Collected data
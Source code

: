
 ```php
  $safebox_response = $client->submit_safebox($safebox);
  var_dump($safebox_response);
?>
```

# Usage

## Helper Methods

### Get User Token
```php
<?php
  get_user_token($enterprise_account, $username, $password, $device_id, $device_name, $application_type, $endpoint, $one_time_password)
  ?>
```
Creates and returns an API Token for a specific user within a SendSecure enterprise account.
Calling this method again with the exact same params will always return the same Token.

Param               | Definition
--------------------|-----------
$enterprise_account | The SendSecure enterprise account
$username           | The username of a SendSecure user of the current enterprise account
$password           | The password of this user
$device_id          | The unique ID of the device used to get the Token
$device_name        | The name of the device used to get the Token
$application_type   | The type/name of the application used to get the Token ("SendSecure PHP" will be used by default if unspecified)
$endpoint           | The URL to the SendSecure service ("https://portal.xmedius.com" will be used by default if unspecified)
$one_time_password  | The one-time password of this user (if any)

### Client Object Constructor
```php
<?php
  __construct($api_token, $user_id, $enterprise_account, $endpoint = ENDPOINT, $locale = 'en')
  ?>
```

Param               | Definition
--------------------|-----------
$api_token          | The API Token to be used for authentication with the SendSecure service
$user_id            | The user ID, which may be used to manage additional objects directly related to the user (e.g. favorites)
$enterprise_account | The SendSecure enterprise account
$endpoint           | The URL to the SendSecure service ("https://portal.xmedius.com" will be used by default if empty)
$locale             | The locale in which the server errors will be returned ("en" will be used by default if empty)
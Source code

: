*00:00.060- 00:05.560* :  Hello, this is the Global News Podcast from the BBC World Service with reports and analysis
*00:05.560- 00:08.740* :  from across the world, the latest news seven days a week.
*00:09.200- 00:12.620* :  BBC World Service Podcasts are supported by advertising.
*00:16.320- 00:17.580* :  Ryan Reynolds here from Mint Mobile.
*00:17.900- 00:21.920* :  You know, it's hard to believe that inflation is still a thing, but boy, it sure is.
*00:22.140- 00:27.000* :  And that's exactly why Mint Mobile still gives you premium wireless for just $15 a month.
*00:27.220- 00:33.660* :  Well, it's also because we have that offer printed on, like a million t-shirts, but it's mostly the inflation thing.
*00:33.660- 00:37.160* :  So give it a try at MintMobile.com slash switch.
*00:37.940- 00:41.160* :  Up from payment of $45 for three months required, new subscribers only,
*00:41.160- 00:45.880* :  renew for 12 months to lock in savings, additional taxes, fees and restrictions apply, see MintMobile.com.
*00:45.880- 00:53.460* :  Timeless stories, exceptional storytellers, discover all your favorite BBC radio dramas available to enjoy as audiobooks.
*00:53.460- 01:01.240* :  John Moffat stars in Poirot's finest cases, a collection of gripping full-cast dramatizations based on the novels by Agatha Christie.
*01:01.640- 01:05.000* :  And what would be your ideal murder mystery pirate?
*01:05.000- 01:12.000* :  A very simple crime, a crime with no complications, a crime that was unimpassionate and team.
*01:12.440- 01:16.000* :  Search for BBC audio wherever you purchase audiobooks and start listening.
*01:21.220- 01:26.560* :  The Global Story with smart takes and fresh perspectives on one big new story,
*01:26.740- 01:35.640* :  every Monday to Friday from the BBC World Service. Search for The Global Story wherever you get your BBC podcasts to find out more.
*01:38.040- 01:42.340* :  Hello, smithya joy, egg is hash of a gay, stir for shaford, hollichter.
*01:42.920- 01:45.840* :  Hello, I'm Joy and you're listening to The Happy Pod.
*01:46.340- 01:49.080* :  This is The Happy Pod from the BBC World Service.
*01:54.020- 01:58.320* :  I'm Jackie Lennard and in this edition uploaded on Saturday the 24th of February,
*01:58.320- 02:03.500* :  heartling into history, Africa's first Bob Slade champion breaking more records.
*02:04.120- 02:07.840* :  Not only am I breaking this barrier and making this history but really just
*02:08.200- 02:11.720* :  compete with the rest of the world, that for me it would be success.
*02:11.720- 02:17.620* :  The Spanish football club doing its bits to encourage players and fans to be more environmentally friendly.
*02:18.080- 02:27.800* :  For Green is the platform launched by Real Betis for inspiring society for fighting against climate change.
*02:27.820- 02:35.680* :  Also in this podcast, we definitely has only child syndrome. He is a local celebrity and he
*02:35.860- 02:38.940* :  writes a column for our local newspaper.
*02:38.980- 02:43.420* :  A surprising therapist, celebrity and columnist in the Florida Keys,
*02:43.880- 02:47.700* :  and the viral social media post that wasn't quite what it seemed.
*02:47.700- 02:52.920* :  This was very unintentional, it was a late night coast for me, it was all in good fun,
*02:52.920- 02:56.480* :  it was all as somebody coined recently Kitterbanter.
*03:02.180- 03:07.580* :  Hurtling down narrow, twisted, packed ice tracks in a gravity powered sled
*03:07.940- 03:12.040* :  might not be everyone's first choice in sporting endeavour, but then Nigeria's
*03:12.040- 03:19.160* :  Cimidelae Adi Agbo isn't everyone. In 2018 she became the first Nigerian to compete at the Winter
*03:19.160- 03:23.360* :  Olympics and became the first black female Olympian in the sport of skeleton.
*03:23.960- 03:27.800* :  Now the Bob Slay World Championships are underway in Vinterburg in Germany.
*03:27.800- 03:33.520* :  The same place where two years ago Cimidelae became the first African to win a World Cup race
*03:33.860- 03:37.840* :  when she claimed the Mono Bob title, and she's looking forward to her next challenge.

> [EXERCISE PROMPT]
All of the data, from the first line to the last, should be written out exactly.

> [ANSWER FOR THIS EXERCISE]
Source code

:
 ```php
  $safebox_response = $client->submit_safebox($safebox);
  var_dump($safebox_response);
?>
```

# Usage

## Helper Methods

### Get User Token
```php
<?php
  get_user_token($enterprise_account, $username, $password, $device_id, $device_name, $application_type, $endpoint, $one_time_password)
  ?>
```
Creates and returns an API Token for a specific user within a SendSecure enterprise account.
Calling this method again with the exact same params will always return the same Token.

Param               | Definition
--------------------|-----------
$enterprise_account | The SendSecure enterprise account
$username           | The username of a SendSecure user of the current enterprise account
$password           | The password of this user
$device_id          | The unique ID of the device used to get the Token
$device_name        | The name of the device used to get the Token
$application_type   | The type/name of the application used to get the Token ("SendSecure PHP" will be used by default if unspecified)
$endpoint           | The URL to the SendSecure service ("https://portal.xmedius.com" will be used by default if unspecified)
$one_time_password  | The one-time password of this user (if any)

### Client Object Constructor
```php
<?php
  __construct($api_token, $user_id, $enterprise_account, $endpoint = ENDPOINT, $locale = 'en')
  ?>
```

Param               | Definition
--------------------|-----------
$api_token          | The API Token to be used for authentication with the SendSecure service
$user_id            | The user ID, which may be used to manage additional objects directly related to the user (e.g. favorites)
$enterprise_account | The SendSecure enterprise account
$endpoint           | The URL to the SendSecure service ("https://portal.xmedius.com" will be used by default if empty)
$locale             | The locale in which the server errors will be returned ("en" will be used by default if empty)
Source code

:*00:00.060- 00:05.560* :  Hello, this is the Global News Podcast from the BBC World Service with reports and analysis
*00:05.560- 00:08.740* :  from across the world, the latest news seven days a week.
*00:09.200- 00:12.620* :  BBC World Service Podcasts are supported by advertising.
*00:16.320- 00:17.580* :  Ryan Reynolds here from Mint Mobile.
*00:17.900- 00:21.920* :  You know, it's hard to believe that inflation is still a thing, but boy, it sure is.
*00:22.140- 00:27.000* :  And that's exactly why Mint Mobile still gives you premium wireless for just $15 a month.
*00:27.220- 00:33.660* :  Well, it's also because we have that offer printed on, like a million t-shirts, but it's mostly the inflation thing.
*00:33.660- 00:37.160* :  So give it a try at MintMobile.com slash switch.
*00:37.940- 00:41.160* :  Up from payment of $45 for three months required, new subscribers only,
*00:41.160- 00:45.880* :  renew for 12 months to lock in savings, additional taxes, fees and restrictions apply, see MintMobile.com.
*00:45.880- 00:53.460* :  Timeless stories, exceptional storytellers, discover all your favorite BBC radio dramas available to enjoy as audiobooks.
*00:53.460- 01:01.240* :  John Moffat stars in Poirot's finest cases, a collection of gripping full-cast dramatizations based on the novels by Agatha Christie.
*01:01.640- 01:05.000* :  And what would be your ideal murder mystery pirate?
*01:05.000- 01:12.000* :  A very simple crime, a crime with no complications, a crime that was unimpassionate and team.
*01:12.440- 01:16.000* :  Search for BBC audio wherever you purchase audiobooks and start listening.
*01:21.220- 01:26.560* :  The Global Story with smart takes and fresh perspectives on one big new story,
*01:26.740- 01:35.640* :  every Monday to Friday from the BBC World Service. Search for The Global Story wherever you get your BBC podcasts to find out more.
*01:38.040- 01:42.340* :  Hello, smithya joy, egg is hash of a gay, stir for shaford, hollichter.
*01:42.920- 01:45.840* :  Hello, I'm Joy and you're listening to The Happy Pod.
*01:46.340- 01:49.080* :  This is The Happy Pod from the BBC World Service.
*01:54.020- 01:58.320* :  I'm Jackie Lennard and in this edition uploaded on Saturday the 24th of February,
*01:58.320- 02:03.500* :  heartling into history, Africa's first Bob Slade champion breaking more records.
*02:04.120- 02:07.840* :  Not only am I breaking this barrier and making this history but really just
*02:08.200- 02:11.720* :  compete with the rest of the world, that for me it would be success.
*02:11.720- 02:17.620* :  The Spanish football club doing its bits to encourage players and fans to be more environmentally friendly.
*02:18.080- 02:27.800* :  For Green is the platform launched by Real Betis for inspiring society for fighting against climate change.
*02:27.820- 02:35.680* :  Also in this podcast, we definitely has only child syndrome. He is a local celebrity and he
*02:35.860- 02:38.940* :  writes a column for our local newspaper.
*02:38.980- 02:43.420* :  A surprising therapist, celebrity and columnist in the Florida Keys,
*02:43.880- 02:47.700* :  and the viral social media post that wasn't quite what it seemed.
*02:47.700- 02:52.920* :  This was very unintentional, it was a late night coast for me, it was all in good fun,
*02:52.920- 02:56.480* :  it was all as somebody coined recently Kitterbanter.
*03:02.180- 03:07.580* :  Hurtling down narrow, twisted, packed ice tracks in a gravity powered sled
*03:07.940- 03:12.040* :  might not be everyone's first choice in sporting endeavour, but then Nigeria's
*03:12.040- 03:19.160* :  Cimidelae Adi Agbo isn't everyone. In 2018 she became the first Nigerian to compete at the Winter
*03:19.160- 03:23.360* :  Olympics and became the first black female Olympian in the sport of skeleton.
*03:23.960- 03:27.800* :  Now the Bob Slay World Championships are underway in Vinterburg in Germany.
*03:27.800- 03:33.520* :  The same place where two years ago Cimidelae became the first African to win a World Cup race
*03:33.860- 03:37.840* :  when she claimed the Mono Bob title, and she's looking forward to her next challenge.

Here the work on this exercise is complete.